Emir Sultan da “Hanım bizim harbe gidecek zamanımız henüz gelmedi. Allah kısmet eder, izin verirse, o zamanda gelecek.” der. Birkaç gün sonra çadırında otururken çadırın bir ucunu kaldıran Emir Sultan karısına savaş meydanını gösterir. Bakarlar ki Yıldırım Beyazıd ayağından yaralanmış. Ordusu da yenilmek üzere, Emir Sultan karısına “şimdi Allah’ın izniyle babana yardıma gidiyorum” diyerek hanımının başörtüsünü alır ve ortadan kaybolur. Bu sırada savaş meydanın da beyaz bir atlı belirir. Beyaz atlı savaşçı önüne çıkan düşmanı perişan eder. 


Kaybedilmek üzere olan savaş zaferle sonuçlanır. Evden çıkarken karısının başından aldığı başörtüsünü de Yıldırım Beyazıd’ın ayağına sarar ve ortadan kaybolur. Zafer dönüşü Bursa’ya gelen Yıldırım Beyazıd, ilk iş olarak damadı Emir Sultanı huzuruna çağırır. Hiddetle “Ben senin gibi karısının koynundan çıkmayan zavallı bir damat istemiyorum, Benim damadım halk meydanında düşmanı perişan eden beyaz atlı gibi bir yiğit olmalıydı.” der. Emir Sultan “Affedersiniz Sultanım” diyerek beyaz atlının kendisi olduğunu açıklamaz. Orada bulunan Hundi Hatun, babasının bacağına sarılı olan örtüyü hemen tanır. “Hayır baba” der. Bacağınızdaki çevreye bir bakar mısınız, o benim çevrem” der. 

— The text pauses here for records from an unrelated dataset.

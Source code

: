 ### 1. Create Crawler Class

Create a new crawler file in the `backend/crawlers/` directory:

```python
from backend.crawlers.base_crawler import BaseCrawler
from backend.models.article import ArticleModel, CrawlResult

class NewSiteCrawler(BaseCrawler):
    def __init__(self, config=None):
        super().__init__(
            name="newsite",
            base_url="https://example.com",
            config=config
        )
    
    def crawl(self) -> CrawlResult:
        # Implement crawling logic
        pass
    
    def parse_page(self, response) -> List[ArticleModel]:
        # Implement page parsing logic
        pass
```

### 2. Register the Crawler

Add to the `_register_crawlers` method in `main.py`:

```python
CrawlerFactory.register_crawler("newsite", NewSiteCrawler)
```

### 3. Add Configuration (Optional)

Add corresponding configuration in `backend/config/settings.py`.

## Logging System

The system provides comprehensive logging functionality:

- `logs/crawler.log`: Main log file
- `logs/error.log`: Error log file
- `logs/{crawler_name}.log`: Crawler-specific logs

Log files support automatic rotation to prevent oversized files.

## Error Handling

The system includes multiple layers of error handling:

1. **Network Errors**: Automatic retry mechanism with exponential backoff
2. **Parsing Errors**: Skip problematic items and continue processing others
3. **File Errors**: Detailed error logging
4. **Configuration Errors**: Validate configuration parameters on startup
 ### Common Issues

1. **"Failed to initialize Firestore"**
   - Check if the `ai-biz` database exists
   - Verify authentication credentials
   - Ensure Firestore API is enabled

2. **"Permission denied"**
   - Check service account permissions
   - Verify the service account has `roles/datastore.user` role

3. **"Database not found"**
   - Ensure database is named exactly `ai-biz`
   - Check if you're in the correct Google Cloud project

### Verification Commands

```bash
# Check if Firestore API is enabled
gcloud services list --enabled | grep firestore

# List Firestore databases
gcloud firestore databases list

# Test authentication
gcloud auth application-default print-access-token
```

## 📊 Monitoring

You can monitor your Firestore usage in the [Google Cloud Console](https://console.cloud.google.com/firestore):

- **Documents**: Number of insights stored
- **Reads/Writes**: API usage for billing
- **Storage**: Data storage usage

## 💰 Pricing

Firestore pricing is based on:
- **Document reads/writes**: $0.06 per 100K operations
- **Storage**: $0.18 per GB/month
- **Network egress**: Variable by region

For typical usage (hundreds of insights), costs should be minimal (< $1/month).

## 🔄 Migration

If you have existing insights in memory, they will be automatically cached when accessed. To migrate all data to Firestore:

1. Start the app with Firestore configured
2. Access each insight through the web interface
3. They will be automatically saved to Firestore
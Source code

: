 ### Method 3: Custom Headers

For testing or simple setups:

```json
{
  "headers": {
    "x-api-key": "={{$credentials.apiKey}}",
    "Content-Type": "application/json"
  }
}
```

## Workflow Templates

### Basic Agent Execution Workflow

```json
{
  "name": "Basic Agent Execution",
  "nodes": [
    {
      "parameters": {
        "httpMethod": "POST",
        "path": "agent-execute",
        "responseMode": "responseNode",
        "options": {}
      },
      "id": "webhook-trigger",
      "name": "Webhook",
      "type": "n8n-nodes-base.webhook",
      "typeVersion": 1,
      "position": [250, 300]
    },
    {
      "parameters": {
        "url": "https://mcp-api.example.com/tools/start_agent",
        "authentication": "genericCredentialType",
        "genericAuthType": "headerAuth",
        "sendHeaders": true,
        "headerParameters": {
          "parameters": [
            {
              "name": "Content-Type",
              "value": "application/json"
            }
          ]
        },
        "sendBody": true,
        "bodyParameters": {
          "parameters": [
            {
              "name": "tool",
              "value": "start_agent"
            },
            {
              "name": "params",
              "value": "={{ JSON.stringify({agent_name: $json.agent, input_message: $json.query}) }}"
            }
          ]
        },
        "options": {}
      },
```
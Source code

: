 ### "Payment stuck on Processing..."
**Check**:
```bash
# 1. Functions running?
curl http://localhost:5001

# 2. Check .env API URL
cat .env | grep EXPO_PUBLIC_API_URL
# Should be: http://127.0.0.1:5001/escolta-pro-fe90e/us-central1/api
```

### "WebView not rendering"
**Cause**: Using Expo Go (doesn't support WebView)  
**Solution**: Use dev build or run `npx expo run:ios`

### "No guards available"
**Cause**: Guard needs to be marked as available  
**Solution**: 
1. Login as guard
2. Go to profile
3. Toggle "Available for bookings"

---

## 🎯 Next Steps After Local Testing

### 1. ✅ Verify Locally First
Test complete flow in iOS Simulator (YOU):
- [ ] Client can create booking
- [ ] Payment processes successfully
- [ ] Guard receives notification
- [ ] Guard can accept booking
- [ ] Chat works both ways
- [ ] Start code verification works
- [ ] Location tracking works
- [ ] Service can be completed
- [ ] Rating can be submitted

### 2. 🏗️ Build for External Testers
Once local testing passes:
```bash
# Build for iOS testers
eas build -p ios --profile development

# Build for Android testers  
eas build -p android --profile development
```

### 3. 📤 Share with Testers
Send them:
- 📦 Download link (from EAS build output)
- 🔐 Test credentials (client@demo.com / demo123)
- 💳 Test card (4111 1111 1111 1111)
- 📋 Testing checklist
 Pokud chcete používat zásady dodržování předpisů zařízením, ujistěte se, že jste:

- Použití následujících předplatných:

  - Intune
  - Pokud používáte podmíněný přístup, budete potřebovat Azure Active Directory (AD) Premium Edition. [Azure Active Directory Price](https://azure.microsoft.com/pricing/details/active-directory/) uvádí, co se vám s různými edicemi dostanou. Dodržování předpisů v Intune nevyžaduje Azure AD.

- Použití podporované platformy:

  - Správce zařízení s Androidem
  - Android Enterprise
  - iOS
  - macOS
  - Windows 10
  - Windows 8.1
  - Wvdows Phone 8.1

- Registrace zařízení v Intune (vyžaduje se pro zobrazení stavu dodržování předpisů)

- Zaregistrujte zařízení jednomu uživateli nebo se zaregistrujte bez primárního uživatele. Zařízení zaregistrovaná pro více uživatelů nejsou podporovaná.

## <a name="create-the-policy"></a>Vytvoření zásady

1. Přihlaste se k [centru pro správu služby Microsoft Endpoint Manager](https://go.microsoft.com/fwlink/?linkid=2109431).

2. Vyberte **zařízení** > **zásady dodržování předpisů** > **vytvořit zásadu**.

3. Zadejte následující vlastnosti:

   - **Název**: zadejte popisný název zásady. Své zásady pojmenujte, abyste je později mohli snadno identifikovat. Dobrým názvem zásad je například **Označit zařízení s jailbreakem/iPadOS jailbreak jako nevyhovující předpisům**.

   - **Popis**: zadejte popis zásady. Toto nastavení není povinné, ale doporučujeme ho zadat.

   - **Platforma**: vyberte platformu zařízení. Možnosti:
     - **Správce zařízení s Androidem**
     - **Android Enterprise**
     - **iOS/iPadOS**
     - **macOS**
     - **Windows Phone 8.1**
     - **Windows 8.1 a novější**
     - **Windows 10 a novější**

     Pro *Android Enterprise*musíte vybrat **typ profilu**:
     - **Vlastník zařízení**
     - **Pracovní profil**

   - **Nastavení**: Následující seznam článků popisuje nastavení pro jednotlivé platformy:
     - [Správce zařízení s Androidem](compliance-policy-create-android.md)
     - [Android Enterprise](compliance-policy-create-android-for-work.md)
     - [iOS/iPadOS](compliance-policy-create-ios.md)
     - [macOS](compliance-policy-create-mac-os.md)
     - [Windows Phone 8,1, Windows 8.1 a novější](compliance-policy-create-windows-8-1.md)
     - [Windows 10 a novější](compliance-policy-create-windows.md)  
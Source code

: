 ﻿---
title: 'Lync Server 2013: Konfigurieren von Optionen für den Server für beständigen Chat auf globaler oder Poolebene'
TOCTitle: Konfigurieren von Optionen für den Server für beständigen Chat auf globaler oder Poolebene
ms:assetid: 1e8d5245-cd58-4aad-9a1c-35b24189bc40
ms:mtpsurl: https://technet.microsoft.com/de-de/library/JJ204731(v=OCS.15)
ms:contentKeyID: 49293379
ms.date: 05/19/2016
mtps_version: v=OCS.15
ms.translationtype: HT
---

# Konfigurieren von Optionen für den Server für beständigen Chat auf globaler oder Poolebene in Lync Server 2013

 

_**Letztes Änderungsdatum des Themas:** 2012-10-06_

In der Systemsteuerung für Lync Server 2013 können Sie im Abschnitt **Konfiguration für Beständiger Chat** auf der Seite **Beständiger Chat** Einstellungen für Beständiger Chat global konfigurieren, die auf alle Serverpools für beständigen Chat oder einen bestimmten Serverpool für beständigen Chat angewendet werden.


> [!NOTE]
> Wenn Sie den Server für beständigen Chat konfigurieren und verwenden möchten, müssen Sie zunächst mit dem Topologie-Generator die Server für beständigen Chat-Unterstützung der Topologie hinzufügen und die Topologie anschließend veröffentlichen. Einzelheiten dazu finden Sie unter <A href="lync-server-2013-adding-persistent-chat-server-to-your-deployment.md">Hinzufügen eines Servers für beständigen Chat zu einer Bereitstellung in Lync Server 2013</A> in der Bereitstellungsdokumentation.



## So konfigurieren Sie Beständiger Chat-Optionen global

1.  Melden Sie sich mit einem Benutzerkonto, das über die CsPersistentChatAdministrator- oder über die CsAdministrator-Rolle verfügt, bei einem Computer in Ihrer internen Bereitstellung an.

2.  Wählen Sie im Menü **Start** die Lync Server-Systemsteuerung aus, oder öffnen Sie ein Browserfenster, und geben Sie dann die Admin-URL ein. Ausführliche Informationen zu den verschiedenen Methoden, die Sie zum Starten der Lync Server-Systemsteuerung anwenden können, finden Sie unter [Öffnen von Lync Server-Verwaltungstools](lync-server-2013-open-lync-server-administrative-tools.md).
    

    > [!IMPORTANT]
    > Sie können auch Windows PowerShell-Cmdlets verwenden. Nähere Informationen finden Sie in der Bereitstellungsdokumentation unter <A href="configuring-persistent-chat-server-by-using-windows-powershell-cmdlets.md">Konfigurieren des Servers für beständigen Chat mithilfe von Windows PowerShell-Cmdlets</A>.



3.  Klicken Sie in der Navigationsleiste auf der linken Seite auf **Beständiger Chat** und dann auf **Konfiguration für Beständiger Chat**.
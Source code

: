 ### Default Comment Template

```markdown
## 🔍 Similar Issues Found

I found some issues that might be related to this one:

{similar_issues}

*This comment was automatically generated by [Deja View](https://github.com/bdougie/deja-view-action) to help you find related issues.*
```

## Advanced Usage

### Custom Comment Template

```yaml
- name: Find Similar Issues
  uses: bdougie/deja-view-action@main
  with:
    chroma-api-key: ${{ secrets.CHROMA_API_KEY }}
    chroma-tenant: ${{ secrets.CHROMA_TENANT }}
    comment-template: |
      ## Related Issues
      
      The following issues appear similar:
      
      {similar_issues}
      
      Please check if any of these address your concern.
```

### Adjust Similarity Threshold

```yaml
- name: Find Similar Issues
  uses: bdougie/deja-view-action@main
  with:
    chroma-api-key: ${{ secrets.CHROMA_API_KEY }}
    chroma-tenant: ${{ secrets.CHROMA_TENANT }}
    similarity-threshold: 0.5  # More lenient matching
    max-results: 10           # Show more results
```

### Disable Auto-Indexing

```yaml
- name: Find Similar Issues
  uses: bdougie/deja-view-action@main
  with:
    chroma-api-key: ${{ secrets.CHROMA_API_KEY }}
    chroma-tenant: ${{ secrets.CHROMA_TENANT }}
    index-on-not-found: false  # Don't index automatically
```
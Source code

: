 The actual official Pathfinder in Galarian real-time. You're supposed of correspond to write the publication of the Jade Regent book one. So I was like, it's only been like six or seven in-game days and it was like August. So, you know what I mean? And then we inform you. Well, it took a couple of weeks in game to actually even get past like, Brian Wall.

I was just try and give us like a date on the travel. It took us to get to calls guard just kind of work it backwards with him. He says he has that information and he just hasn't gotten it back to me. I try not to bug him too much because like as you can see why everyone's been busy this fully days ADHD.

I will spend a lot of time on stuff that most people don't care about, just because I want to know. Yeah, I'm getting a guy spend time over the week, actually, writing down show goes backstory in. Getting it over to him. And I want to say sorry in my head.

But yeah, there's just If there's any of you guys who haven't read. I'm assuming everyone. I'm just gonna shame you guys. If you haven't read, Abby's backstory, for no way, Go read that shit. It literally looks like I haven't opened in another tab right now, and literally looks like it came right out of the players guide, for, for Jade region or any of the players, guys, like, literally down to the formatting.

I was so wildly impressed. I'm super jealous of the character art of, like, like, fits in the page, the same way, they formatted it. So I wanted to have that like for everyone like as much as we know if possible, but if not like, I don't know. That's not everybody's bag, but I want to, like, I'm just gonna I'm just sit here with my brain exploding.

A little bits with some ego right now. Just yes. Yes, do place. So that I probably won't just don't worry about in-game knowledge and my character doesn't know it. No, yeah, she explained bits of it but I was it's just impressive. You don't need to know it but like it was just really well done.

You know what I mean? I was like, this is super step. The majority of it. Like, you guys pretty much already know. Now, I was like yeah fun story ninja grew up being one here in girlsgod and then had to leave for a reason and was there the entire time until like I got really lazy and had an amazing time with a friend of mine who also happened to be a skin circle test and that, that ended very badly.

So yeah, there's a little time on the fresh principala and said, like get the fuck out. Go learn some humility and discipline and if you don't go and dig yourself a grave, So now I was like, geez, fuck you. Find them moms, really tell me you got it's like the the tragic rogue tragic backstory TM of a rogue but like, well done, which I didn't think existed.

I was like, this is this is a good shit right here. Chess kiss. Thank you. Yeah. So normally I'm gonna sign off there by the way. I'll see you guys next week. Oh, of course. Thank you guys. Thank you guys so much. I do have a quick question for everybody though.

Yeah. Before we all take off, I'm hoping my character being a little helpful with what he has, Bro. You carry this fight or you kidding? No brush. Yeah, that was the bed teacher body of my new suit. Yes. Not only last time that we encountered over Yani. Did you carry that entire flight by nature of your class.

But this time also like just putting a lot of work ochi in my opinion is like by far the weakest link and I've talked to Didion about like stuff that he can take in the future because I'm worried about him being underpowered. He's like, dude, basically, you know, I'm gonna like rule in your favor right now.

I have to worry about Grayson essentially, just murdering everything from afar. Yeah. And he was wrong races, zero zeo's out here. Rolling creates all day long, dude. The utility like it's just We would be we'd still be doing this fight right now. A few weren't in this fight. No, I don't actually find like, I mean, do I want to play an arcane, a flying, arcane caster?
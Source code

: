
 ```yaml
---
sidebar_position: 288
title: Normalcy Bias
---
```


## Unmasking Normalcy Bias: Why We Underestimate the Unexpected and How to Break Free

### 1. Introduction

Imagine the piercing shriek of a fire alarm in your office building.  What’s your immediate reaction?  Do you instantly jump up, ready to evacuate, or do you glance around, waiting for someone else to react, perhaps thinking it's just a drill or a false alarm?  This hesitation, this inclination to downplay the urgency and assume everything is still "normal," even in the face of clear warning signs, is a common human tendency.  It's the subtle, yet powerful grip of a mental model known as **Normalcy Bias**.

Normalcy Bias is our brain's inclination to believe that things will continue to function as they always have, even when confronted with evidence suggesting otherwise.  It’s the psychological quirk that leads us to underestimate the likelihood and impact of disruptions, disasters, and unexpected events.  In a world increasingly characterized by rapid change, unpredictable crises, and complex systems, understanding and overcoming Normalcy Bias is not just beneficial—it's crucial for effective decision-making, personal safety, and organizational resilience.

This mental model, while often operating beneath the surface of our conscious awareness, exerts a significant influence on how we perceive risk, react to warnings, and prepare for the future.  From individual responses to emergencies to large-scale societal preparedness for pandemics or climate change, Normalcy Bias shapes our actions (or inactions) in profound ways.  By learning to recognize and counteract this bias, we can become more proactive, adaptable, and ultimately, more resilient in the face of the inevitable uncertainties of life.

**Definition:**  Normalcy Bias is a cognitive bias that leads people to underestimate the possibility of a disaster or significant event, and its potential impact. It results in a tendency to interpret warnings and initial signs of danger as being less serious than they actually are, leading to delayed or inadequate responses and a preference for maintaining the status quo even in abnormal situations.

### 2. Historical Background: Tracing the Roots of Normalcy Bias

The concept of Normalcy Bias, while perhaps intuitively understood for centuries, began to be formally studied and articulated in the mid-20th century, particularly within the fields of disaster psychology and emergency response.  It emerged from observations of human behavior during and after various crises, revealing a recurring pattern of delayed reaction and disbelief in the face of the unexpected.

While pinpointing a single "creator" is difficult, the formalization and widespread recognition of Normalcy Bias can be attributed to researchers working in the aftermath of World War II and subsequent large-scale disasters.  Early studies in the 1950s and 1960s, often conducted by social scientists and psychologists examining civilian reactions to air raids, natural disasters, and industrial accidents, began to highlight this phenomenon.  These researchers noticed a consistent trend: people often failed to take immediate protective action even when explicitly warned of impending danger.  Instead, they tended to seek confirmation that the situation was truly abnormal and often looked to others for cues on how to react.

Padişah bacağındaki çevrenin kızına ait olduğunu görünce kendisine yardım edenin Emir Sultan olduğunu anlar. Hemen yerinden fırlayarak Emir Sultanın elini öpmeye çalışır. Emir Sultan “Siz benim büyüğümsünüz, ben sizin elinizi öpeyim” der. Ve zaferlerin daim olmasını diler.